Research paper by Toshiharu T Shibuya, Thomas Ø TØ Tange, Nahum N Sonenberg, Melissa J MJ Moore

Indexed on: 23 Mar '04Published on: 23 Mar '04Published in: Nature Structural and Molecular Biology



Abstract

The exon junction complex (EJC), a set of proteins deposited on mRNAs as a consequence of pre-mRNA splicing, is a key effector of downstream mRNA metabolism. We have identified eIF4AIII, a member of the eukaryotic translation initiation factor 4A family of RNA helicases (also known as DExH/D box proteins), as a novel EJC core component. Crosslinking and antibody inhibition studies suggest that eIF4AIII constitutes at least part of the platform anchoring other EJC components to spliced mRNAs.

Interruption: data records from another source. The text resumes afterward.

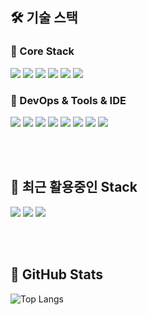 ## 🛠 기술 스택

### 📌 Core Stack
<a href=#><img src="https://img.shields.io/badge/React-61DAFB?style=flat-square&logo=React&logoColor=black"/></a>
<a href=#><img src="https://img.shields.io/badge/TypeScript-3178C6?style=flat-square&logo=TypeScript&logoColor=white"/></a>
<a href=#><img src="https://img.shields.io/badge/JavaScript-F7DF1E?style=flat-square&logo=JavaScript&logoColor=black"/></a>
<a href=#><img src="https://img.shields.io/badge/Ant%20Design-0170FE?style=flat-square&logo=Ant%20Design&logoColor=white"/></a>
<a href=#><img src="https://img.shields.io/badge/HTML5-E34F26?style=flat-square&logo=HTML5&logoColor=white"/></a>
<a href=#><img src="https://img.shields.io/badge/CSS3-1572B6?style=flat-square&logo=CSS3&logoColor=white"/></a>

### 📌 DevOps & Tools & IDE
<a href=#><img src="https://img.shields.io/badge/Vercel-000000?style=flat-square&logo=Vercel&logoColor=white"/></a>
<a href=#><img src="https://img.shields.io/badge/Netlify-00C7B7?style=flat-square&logo=Netlify&logoColor=white"/></a>
<a href=#><img src="https://img.shields.io/badge/GitLab-FC6D26?style=flat-square&logo=GitLab&logoColor=white"/></a>
<a href=#><img src="https://img.shields.io/badge/Notion-000000?style=flat-square&logo=Notion&logoColor=white"/></a>
<a href=#><img src="https://img.shields.io/badge/Slack-4A154B?style=flat-square&logo=Slack&logoColor=white"/></a>
<a href=#><img src="https://img.shields.io/badge/GitHub-181717?style=flat-square&logo=GitHub&logoColor=white"/></a>
<a href=#><img src="https://img.shields.io/badge/Postman-FF6C37?style=flat-square&logo=Postman&logoColor=white"/></a>
<a href=#><img src="https://img.shields.io/badge/VS%20Code-007ACC?style=flat-square&logo=Visual%20Studio%20Code&logoColor=white"/></a>




<br/>
<br/>

## 🌱 최근 활용중인 Stack
<a href=#><img src="https://img.shields.io/badge/Next.js-000000?style=flat-square&logo=Next.js&logoColor=white"/></a>
<a href=#><img src="https://img.shields.io/badge/Tailwind%20CSS-06B6D4?style=flat-square&logo=Tailwind%20CSS&logoColor=white"/></a>
<a href=#><img src="https://img.shields.io/badge/Shadcn-18181B?style=flat-square&logo=Shadcn&logoColor=white"/></a>

<br/>
<br/>

## 📜 GitHub Stats
![Top Langs](https://github-readme-stats.vercel.app/api/top-langs/?username=dkgus&layout=compact&theme=radical)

A nucleocytoplasmic shuttling protein, eIF4AIII associates in vitro and in vivo with two other EJC core factors, Y14 and Magoh. In mammalian cells, eIF4AIII is essential for nonsense-mediated mRNA decay (NMD). Finally, a model is proposed by which eIF4AIII represents a new functional class of DExH/D box proteins that act as RNA clamps or 'place holders' for the sequence-independent attachment of additional factors to RNAs.